WHAT TO WORK ON
Lines containing the word "mathbb" are the ones to copy from the records below.

Data entries
________________________________________
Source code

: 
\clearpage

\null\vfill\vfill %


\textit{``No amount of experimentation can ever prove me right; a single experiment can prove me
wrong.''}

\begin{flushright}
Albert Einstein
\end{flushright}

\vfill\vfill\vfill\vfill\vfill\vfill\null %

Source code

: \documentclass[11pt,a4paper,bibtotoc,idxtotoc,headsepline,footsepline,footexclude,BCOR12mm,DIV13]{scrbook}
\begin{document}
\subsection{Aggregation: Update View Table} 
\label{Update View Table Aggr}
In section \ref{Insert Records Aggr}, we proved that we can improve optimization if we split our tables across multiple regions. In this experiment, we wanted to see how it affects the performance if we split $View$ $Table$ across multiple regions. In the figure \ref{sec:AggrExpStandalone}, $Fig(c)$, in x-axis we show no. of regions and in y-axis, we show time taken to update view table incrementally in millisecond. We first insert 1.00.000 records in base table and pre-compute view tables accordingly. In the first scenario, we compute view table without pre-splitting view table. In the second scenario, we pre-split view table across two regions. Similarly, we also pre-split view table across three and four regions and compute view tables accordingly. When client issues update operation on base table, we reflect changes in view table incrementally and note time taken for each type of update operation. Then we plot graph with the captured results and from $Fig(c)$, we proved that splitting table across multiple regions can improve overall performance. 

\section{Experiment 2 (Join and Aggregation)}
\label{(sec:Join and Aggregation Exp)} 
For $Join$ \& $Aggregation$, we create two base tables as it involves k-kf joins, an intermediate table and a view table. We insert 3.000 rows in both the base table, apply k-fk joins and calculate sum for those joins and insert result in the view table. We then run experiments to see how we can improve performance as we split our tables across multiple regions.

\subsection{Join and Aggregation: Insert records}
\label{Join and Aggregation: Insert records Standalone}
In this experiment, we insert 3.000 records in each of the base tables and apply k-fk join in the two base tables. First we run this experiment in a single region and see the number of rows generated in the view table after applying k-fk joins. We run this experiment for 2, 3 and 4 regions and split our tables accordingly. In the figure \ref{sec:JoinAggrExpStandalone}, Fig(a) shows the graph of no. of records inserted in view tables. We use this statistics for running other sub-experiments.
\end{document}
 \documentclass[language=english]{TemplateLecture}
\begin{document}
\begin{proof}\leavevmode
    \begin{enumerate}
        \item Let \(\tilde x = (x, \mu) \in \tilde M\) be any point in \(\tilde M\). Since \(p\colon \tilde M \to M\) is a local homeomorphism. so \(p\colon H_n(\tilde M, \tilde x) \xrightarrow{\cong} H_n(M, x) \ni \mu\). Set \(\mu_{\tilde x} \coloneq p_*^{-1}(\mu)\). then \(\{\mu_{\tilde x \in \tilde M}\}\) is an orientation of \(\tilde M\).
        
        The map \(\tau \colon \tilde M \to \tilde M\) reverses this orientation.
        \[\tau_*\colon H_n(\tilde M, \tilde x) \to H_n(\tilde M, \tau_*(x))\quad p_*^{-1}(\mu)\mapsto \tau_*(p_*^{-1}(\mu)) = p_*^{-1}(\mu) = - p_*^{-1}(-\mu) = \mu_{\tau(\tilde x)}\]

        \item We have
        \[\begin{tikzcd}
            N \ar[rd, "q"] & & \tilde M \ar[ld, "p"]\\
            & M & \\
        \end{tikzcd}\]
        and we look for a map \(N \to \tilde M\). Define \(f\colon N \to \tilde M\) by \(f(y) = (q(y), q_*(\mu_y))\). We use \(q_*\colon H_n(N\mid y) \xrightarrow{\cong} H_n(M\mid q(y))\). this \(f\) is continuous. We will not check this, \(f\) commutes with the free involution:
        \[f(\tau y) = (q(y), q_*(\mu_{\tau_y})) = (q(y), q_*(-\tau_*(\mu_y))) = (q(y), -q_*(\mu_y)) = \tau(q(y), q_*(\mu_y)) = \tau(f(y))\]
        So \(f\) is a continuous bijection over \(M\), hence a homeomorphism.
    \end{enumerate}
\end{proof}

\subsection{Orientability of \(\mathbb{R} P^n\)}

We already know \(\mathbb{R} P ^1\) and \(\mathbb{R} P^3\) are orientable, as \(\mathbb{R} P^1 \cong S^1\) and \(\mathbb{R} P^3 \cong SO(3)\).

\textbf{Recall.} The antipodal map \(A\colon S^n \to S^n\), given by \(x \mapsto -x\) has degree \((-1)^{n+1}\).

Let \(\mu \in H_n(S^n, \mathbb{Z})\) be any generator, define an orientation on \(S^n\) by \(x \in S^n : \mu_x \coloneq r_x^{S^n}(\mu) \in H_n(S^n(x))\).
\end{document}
________________________________________
TASK RESULT
\subsection{Orientability of \(\mathbb{R} P^n\)}
We already know \(\mathbb{R} P ^1\) and \(\mathbb{R} P^3\) are orientable, as \(\mathbb{R} P^1 \cong S^1\) and \(\mathbb{R} P^3 \cong SO(3)\).
Let \(\mu \in H_n(S^n, \mathbb{Z})\) be any generator, define an orientation on \(S^n\) by \(x \in S^n : \mu_x \coloneq r_x^{S^n}(\mu) \in H_n(S^n(x))\).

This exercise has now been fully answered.